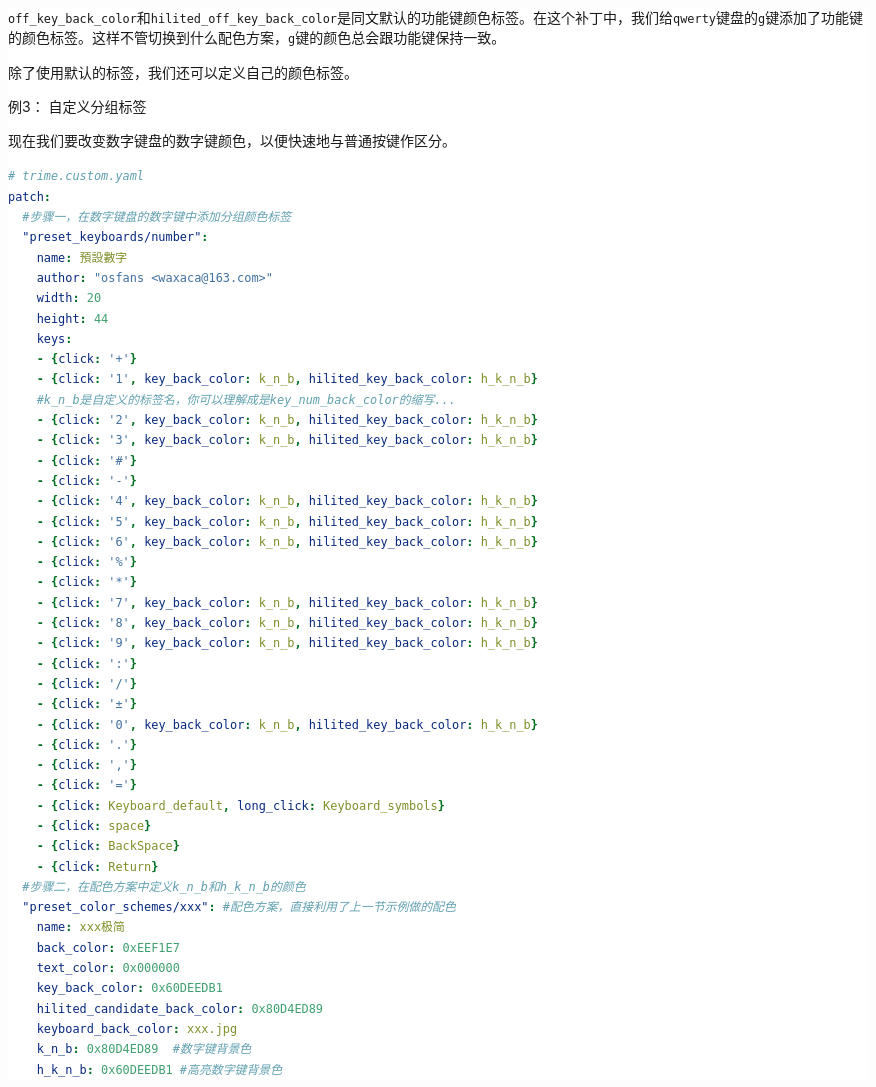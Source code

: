 `off_key_back_color`和`hilited_off_key_back_color`是同文默认的功能键颜色标签。在这个补丁中，我们给`qwerty`键盘的`g`键添加了功能键的颜色标签。这样不管切换到什么配色方案，`g`键的颜色总会跟功能键保持一致。  

除了使用默认的标签，我们还可以定义自己的颜色标签。  

  例3： 自定义分组标签  

现在我们要改变数字键盘的数字键颜色，以便快速地与普通按键作区分。  

```yaml
# trime.custom.yaml  
patch:  
  #步骤一，在数字键盘的数字键中添加分组颜色标签
  "preset_keyboards/number":
    name: 預設數字
    author: "osfans <waxaca@163.com>"
    width: 20
    height: 44
    keys:
    - {click: '+'}
    - {click: '1', key_back_color: k_n_b, hilited_key_back_color: h_k_n_b} 
    #k_n_b是自定义的标签名，你可以理解成是key_num_back_color的缩写...
    - {click: '2', key_back_color: k_n_b, hilited_key_back_color: h_k_n_b}
    - {click: '3', key_back_color: k_n_b, hilited_key_back_color: h_k_n_b}
    - {click: '#'}
    - {click: '-'}
    - {click: '4', key_back_color: k_n_b, hilited_key_back_color: h_k_n_b}
    - {click: '5', key_back_color: k_n_b, hilited_key_back_color: h_k_n_b}
    - {click: '6', key_back_color: k_n_b, hilited_key_back_color: h_k_n_b}
    - {click: '%'}
    - {click: '*'}
    - {click: '7', key_back_color: k_n_b, hilited_key_back_color: h_k_n_b}
    - {click: '8', key_back_color: k_n_b, hilited_key_back_color: h_k_n_b}
    - {click: '9', key_back_color: k_n_b, hilited_key_back_color: h_k_n_b}
    - {click: ':'}
    - {click: '/'}
    - {click: '±'}
    - {click: '0', key_back_color: k_n_b, hilited_key_back_color: h_k_n_b}
    - {click: '.'}
    - {click: ','}
    - {click: '='}
    - {click: Keyboard_default, long_click: Keyboard_symbols}
    - {click: space}
    - {click: BackSpace}
    - {click: Return}
  #步骤二，在配色方案中定义k_n_b和h_k_n_b的颜色  
  "preset_color_schemes/xxx": #配色方案，直接利用了上一节示例做的配色
    name: xxx极简 
    back_color: 0xEEF1E7
    text_color: 0x000000 
    key_back_color: 0x60DEEDB1 
    hilited_candidate_back_color: 0x80D4ED89 
    keyboard_back_color: xxx.jpg  
    k_n_b: 0x80D4ED89  #数字键背景色
    h_k_n_b: 0x60DEEDB1 #高亮数字键背景色

```
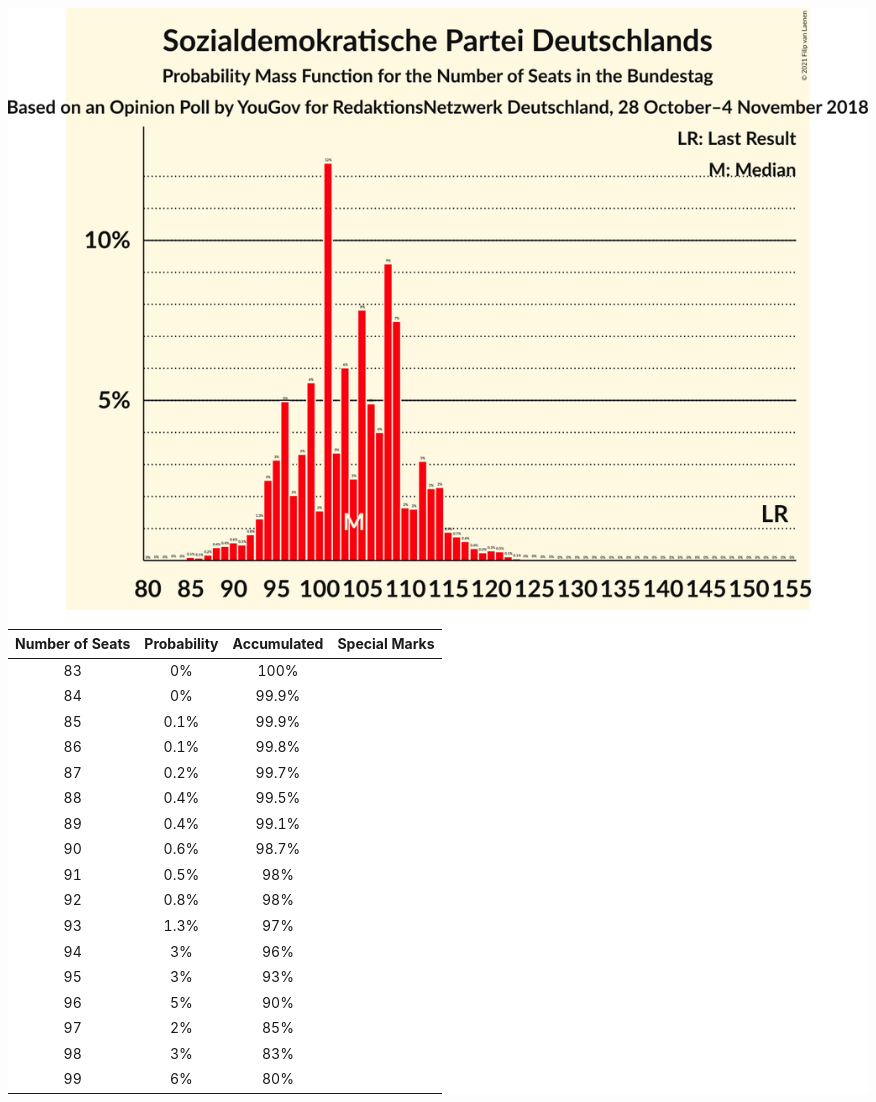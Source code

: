 ![Graph with seats probability mass function not yet produced](2018-11-04-YouGov-seats-pmf-sozialdemokratischeparteideutschlands.png "Seats Probability Mass Function")

| Number of Seats | Probability | Accumulated | Special Marks |
|:---------------:|:-----------:|:-----------:|:-------------:|
| 83 | 0% | 100% |  |
| 84 | 0% | 99.9% |  |
| 85 | 0.1% | 99.9% |  |
| 86 | 0.1% | 99.8% |  |
| 87 | 0.2% | 99.7% |  |
| 88 | 0.4% | 99.5% |  |
| 89 | 0.4% | 99.1% |  |
| 90 | 0.6% | 98.7% |  |
| 91 | 0.5% | 98% |  |
| 92 | 0.8% | 98% |  |
| 93 | 1.3% | 97% |  |
| 94 | 3% | 96% |  |
| 95 | 3% | 93% |  |
| 96 | 5% | 90% |  |
| 97 | 2% | 85% |  |
| 98 | 3% | 83% |  |
| 99 | 6% | 80% |  |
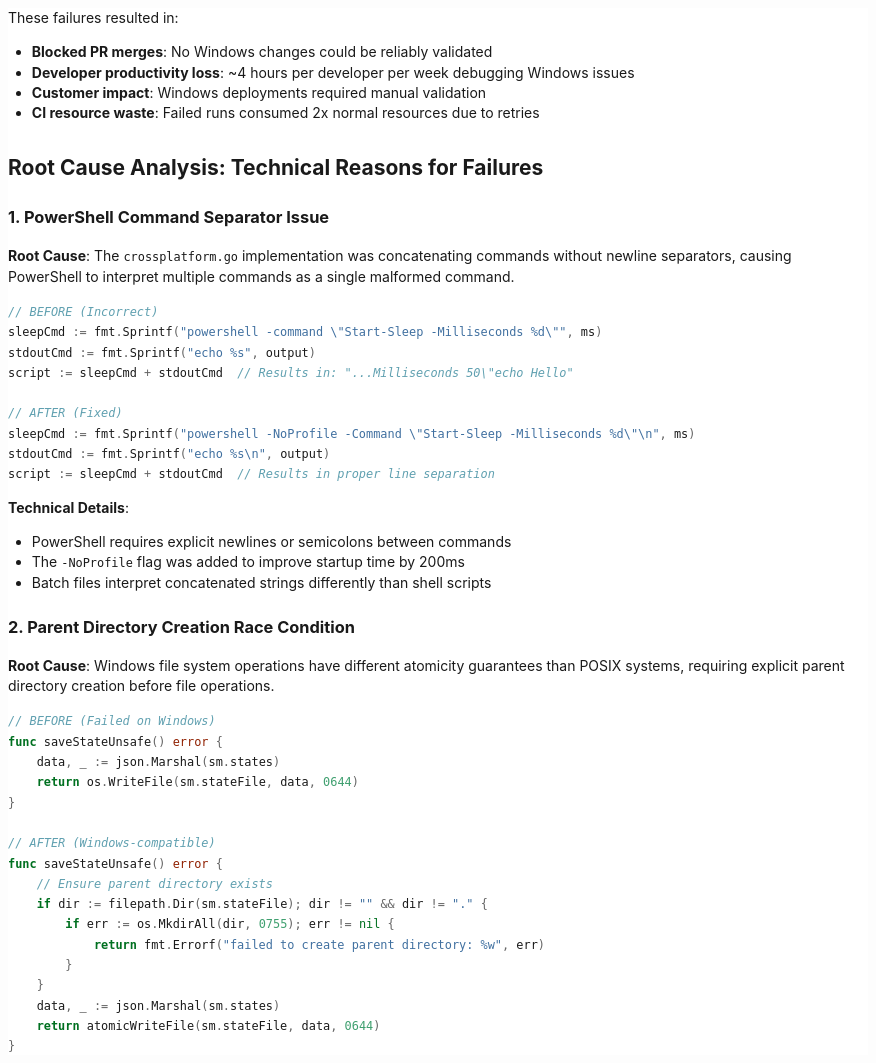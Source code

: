 These failures resulted in:
- **Blocked PR merges**: No Windows changes could be reliably validated
- **Developer productivity loss**: ~4 hours per developer per week debugging Windows issues
- **Customer impact**: Windows deployments required manual validation
- **CI resource waste**: Failed runs consumed 2x normal resources due to retries

## Root Cause Analysis: Technical Reasons for Failures

### 1. PowerShell Command Separator Issue

**Root Cause**: The `crossplatform.go` implementation was concatenating commands without newline separators, causing PowerShell to interpret multiple commands as a single malformed command.

```go
// BEFORE (Incorrect)
sleepCmd := fmt.Sprintf("powershell -command \"Start-Sleep -Milliseconds %d\"", ms)
stdoutCmd := fmt.Sprintf("echo %s", output)
script := sleepCmd + stdoutCmd  // Results in: "...Milliseconds 50\"echo Hello"

// AFTER (Fixed)
sleepCmd := fmt.Sprintf("powershell -NoProfile -Command \"Start-Sleep -Milliseconds %d\"\n", ms)
stdoutCmd := fmt.Sprintf("echo %s\n", output)
script := sleepCmd + stdoutCmd  // Results in proper line separation
```

**Technical Details**:
- PowerShell requires explicit newlines or semicolons between commands
- The `-NoProfile` flag was added to improve startup time by 200ms
- Batch files interpret concatenated strings differently than shell scripts

### 2. Parent Directory Creation Race Condition

**Root Cause**: Windows file system operations have different atomicity guarantees than POSIX systems, requiring explicit parent directory creation before file operations.

```go
// BEFORE (Failed on Windows)
func saveStateUnsafe() error {
    data, _ := json.Marshal(sm.states)
    return os.WriteFile(sm.stateFile, data, 0644)
}

// AFTER (Windows-compatible)
func saveStateUnsafe() error {
    // Ensure parent directory exists
    if dir := filepath.Dir(sm.stateFile); dir != "" && dir != "." {
        if err := os.MkdirAll(dir, 0755); err != nil {
            return fmt.Errorf("failed to create parent directory: %w", err)
        }
    }
    data, _ := json.Marshal(sm.states)
    return atomicWriteFile(sm.stateFile, data, 0644)
}
```
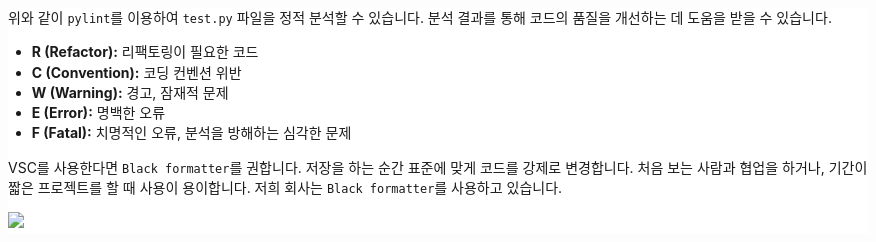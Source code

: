 위와 같이 `pylint`를 이용하여 `test.py` 파일을 정적 분석할 수 있습니다. 분석 결과를 통해 코드의 품질을 개선하는 데 도움을 받을 수 있습니다.

- **R (Refactor):** 리팩토링이 필요한 코드
- **C (Convention):** 코딩 컨벤션 위반
- **W (Warning):** 경고, 잠재적 문제
- **E (Error):** 명백한 오류
- **F (Fatal):** 치명적인 오류, 분석을 방해하는 심각한 문제

VSC를 사용한다면 `Black formatter`를 권합니다. 저장을 하는 순간 표준에 맞게 코드를 강제로 변경합니다. 처음 보는 사람과 협업을 하거나, 기간이 짧은 프로젝트를 할 때 사용이 용이합니다. 저희 회사는 `Black formatter`를 사용하고 있습니다.

![](/images/python/chapter13/chapter13-11.png)
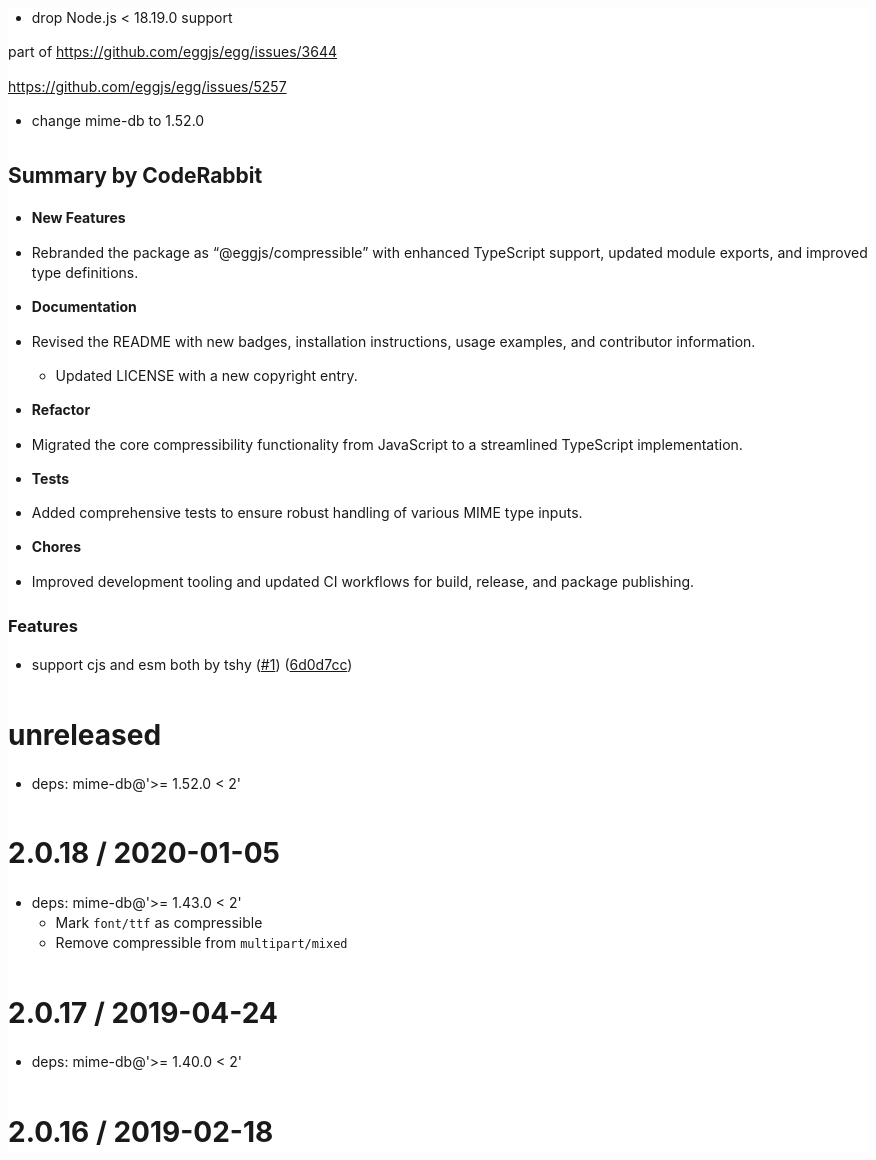 * drop Node.js < 18.19.0 support

part of https://github.com/eggjs/egg/issues/3644

https://github.com/eggjs/egg/issues/5257

- change mime-db to 1.52.0



## Summary by CodeRabbit

- **New Features**
- Rebranded the package as “@eggjs/compressible” with enhanced
TypeScript support, updated module exports, and improved type
definitions.
  
- **Documentation**
- Revised the README with new badges, installation instructions, usage
examples, and contributor information.
  - Updated LICENSE with a new copyright entry.
  
- **Refactor**
- Migrated the core compressibility functionality from JavaScript to a
streamlined TypeScript implementation.
  
- **Tests**
- Added comprehensive tests to ensure robust handling of various MIME
type inputs.
  
- **Chores**
- Improved development tooling and updated CI workflows for build,
release, and package publishing.



### Features

* support cjs and esm both by tshy ([#1](https://github.com/eggjs/compressible/issues/1)) ([6d0d7cc](https://github.com/eggjs/compressible/commit/6d0d7ccfc75a00d8a98651fbd930fccba0b11454))

unreleased
==========

  * deps: mime-db@'>= 1.52.0 < 2'

2.0.18 / 2020-01-05
===================

  * deps: mime-db@'>= 1.43.0 < 2'
    - Mark `font/ttf` as compressible
    - Remove compressible from `multipart/mixed`

2.0.17 / 2019-04-24
===================

  * deps: mime-db@'>= 1.40.0 < 2'

2.0.16 / 2019-02-18
===================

### Task requirements
The listing above holds a line with "- **Blocked PR" and a line with "- **Customer impact**: Windows". Print the stretch from the first through the second, exactly and alone.

### Solution to the exercise
- **Blocked PR merges**: No Windows changes could be reliably validated
- **Developer productivity loss**: ~4 hours per developer per week debugging Windows issues
- **Customer impact**: Windows deployments required manual validation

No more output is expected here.